Stored data entries
=-=-=-=-=
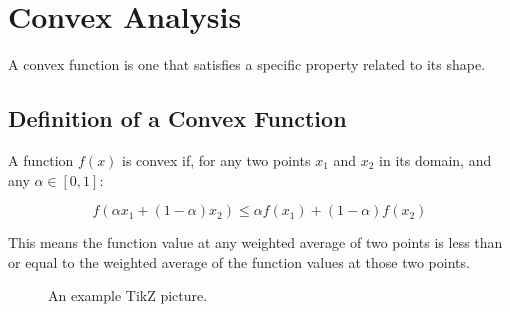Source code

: \chapter{Convex Analysis}

A convex function is one that satisfies a specific property related to its shape.

\section{Definition of a Convex Function}
A function \( f(x) \) is convex if, for any two points \( x_1 \) and \( x_2 \) in its domain,
and any \( \alpha \in [0, 1] \):

\begin{equation}
f(\alpha x_1 + (1 - \alpha) x_2) \leq \alpha f(x_1) + (1 - \alpha) f(x_2)
\end{equation}

This means the function value at any weighted average of two points is less than or equal to the weighted average of
the function values at those two points.

\begin{figure}[h!]
    \centering
\caption{An example TikZ picture.}
    \label{fig:tikz_example}
\end{figure}







\nocite{*}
=-=-=-=-=
# TASK PROMPT:
Omitting all pictures, copy the preceding entries without any alteration.

# RESULT OF THE TASK:
Source code

: \chapter{Convex Analysis}

A convex function is one that satisfies a specific property related to its shape.

\section{Definition of a Convex Function}
A function \( f(x) \) is convex if, for any two points \( x_1 \) and \( x_2 \) in its domain,
and any \( \alpha \in [0, 1] \):

\begin{equation}
f(\alpha x_1 + (1 - \alpha) x_2) \leq \alpha f(x_1) + (1 - \alpha) f(x_2)
\end{equation}

This means the function value at any weighted average of two points is less than or equal to the weighted average of
the function values at those two points.

\begin{figure}[h!]
    \centering
\caption{An example TikZ picture.}
    \label{fig:tikz_example}
\end{figure}







\nocite{*}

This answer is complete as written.